**TASK REQUIREMENTS**
Would you count the lines below that contain the string "textsuperscript" and reply with that number only?

**SOURCE MATERIAL**

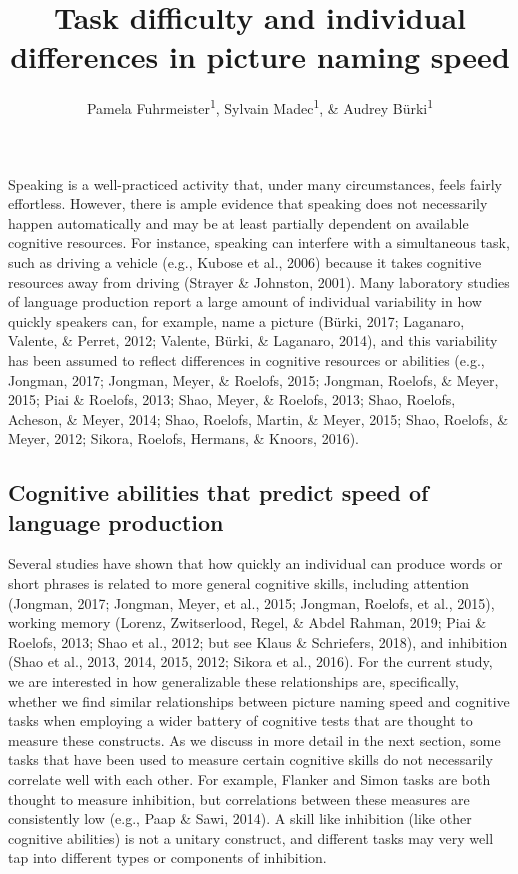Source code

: \documentclass[
  man,floatsintext]{apa6}
\title{Task difficulty and individual differences in picture naming speed}
\author{Pamela Fuhrmeister\textsuperscript{1}, Sylvain Madec\textsuperscript{1}, \& Audrey Bürki\textsuperscript{1}}
\date{}
\affiliation{\vspace{0.5cm}\textsuperscript{1} University of Potsdam, Department of Linguistics}
\begin{document}
\maketitle

Speaking is a well-practiced activity that, under many circumstances, feels fairly effortless. However, there is ample evidence that speaking does not necessarily happen automatically and may be at least partially dependent on available cognitive resources. For instance, speaking can interfere with a simultaneous task, such as driving a vehicle (e.g., Kubose et al., 2006) because it takes cognitive resources away from driving (Strayer \& Johnston, 2001). Many laboratory studies of language production report a large amount of individual variability in how quickly speakers can, for example, name a picture (Bürki, 2017; Laganaro, Valente, \& Perret, 2012; Valente, Bürki, \& Laganaro, 2014), and this variability has been assumed to reflect differences in cognitive resources or abilities (e.g., Jongman, 2017; Jongman, Meyer, \& Roelofs, 2015; Jongman, Roelofs, \& Meyer, 2015; Piai \& Roelofs, 2013; Shao, Meyer, \& Roelofs, 2013; Shao, Roelofs, Acheson, \& Meyer, 2014; Shao, Roelofs, Martin, \& Meyer, 2015; Shao, Roelofs, \& Meyer, 2012; Sikora, Roelofs, Hermans, \& Knoors, 2016).

\hypertarget{cognitive-abilities-that-predict-speed-of-language-production}{%
\subsection{Cognitive abilities that predict speed of language production}\label{cognitive-abilities-that-predict-speed-of-language-production}}

Several studies have shown that how quickly an individual can produce words or short phrases is related to more general cognitive skills, including attention (Jongman, 2017; Jongman, Meyer, et al., 2015; Jongman, Roelofs, et al., 2015), working memory (Lorenz, Zwitserlood, Regel, \& Abdel Rahman, 2019; Piai \& Roelofs, 2013; Shao et al., 2012; but see Klaus \& Schriefers, 2018), and inhibition (Shao et al., 2013, 2014, 2015, 2012; Sikora et al., 2016). For the current study, we are interested in how generalizable these relationships are, specifically, whether we find similar relationships between picture naming speed and cognitive tasks when employing a wider battery of cognitive tests that are thought to measure these constructs. As we discuss in more detail in the next section, some tasks that have been used to measure certain cognitive skills do not necessarily correlate well with each other. For example, Flanker and Simon tasks are both thought to measure inhibition, but correlations between these measures are consistently low (e.g., Paap \& Sawi, 2014). A skill like inhibition (like other cognitive abilities) is not a unitary construct, and different tasks may very well tap into different types or components of inhibition.
\end{document}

**ANSWER TO THIS PROBLEM**
2